* _DESCRIPTION OF THE TASK_
For each line in the data below that holds "injection", return a copy.

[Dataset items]
....

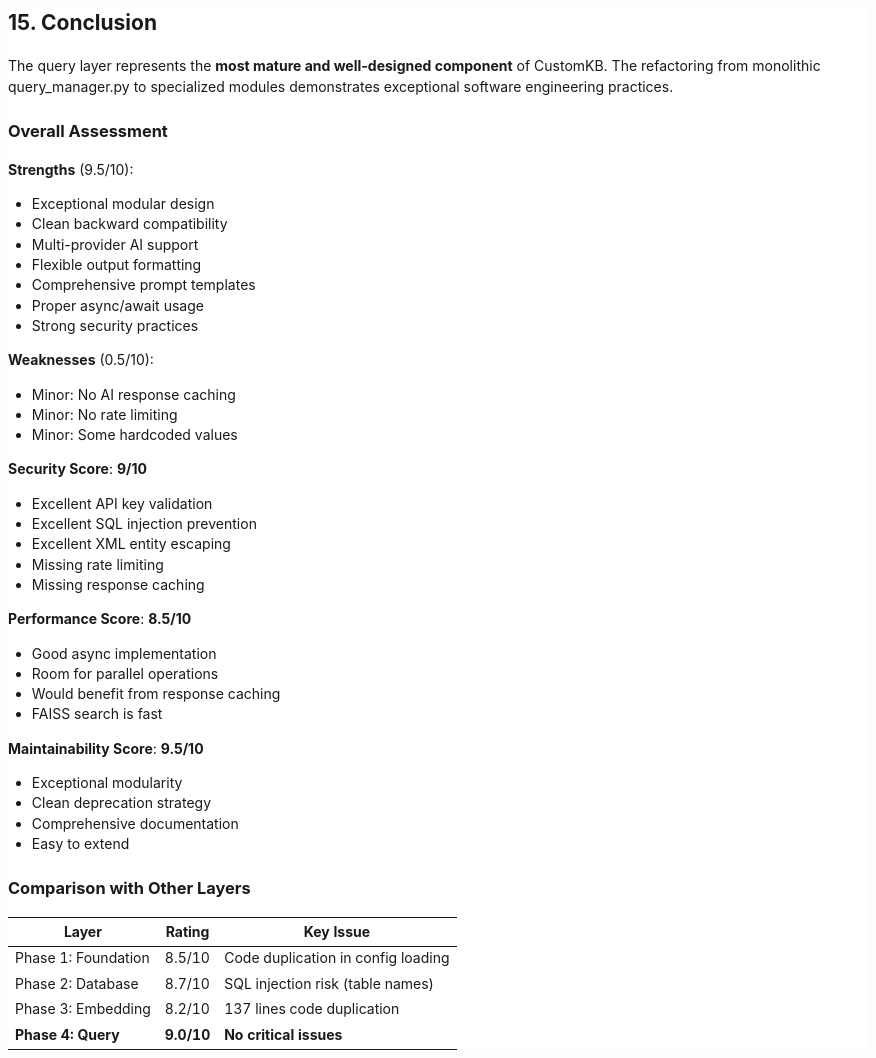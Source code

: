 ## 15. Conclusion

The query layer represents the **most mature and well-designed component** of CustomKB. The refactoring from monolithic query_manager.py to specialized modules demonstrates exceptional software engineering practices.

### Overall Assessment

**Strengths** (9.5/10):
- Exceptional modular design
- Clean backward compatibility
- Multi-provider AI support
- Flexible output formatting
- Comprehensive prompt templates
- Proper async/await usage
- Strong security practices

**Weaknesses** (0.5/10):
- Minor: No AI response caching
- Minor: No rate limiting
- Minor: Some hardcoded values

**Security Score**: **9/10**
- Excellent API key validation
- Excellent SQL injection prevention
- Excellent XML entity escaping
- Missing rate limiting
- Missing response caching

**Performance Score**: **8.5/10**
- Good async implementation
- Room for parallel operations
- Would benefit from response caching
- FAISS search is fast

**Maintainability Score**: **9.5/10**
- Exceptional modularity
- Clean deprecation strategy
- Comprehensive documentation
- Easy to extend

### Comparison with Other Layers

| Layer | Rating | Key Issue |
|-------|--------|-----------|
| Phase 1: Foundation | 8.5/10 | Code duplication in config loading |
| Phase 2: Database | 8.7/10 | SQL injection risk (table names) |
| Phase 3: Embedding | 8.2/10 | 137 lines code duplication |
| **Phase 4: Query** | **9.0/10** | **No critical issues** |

....

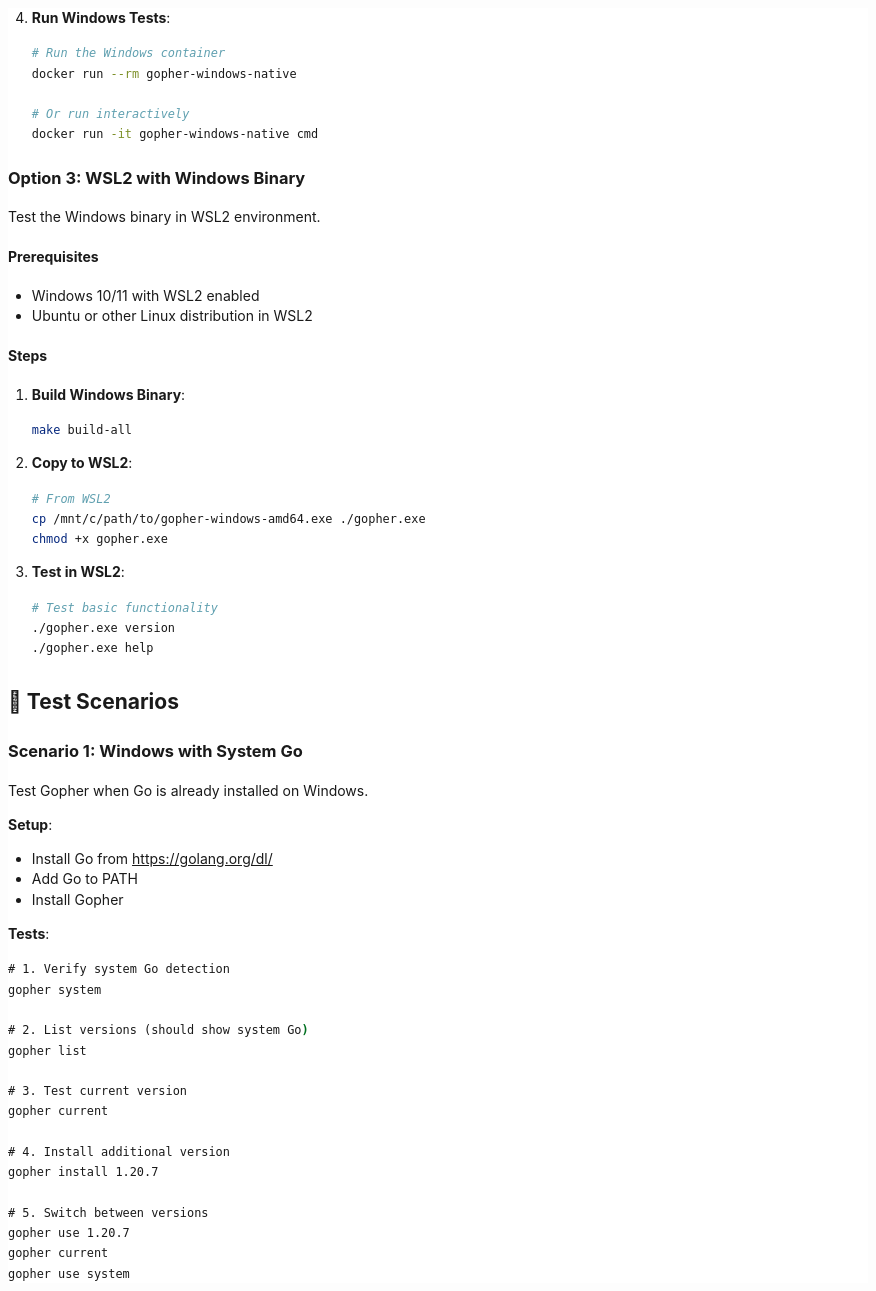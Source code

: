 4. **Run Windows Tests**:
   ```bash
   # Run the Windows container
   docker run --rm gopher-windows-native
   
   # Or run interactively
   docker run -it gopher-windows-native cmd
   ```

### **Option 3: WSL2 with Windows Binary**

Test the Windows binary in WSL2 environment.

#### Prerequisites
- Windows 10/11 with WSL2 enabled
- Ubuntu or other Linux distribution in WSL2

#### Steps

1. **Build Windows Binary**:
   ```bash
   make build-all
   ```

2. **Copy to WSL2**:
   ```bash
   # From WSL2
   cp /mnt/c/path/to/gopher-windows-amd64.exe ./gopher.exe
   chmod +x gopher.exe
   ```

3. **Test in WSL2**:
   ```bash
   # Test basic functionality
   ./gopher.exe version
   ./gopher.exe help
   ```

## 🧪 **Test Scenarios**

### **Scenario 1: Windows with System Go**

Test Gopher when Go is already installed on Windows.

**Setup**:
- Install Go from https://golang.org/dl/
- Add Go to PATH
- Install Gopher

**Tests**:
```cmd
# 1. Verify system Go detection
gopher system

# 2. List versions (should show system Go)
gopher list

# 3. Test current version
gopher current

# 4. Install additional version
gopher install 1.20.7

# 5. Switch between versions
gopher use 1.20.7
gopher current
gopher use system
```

....

* _RESPONSE AREA_
- Excellent SQL injection prevention
| Phase 2: Database | 8.7/10 | SQL injection risk (table names) |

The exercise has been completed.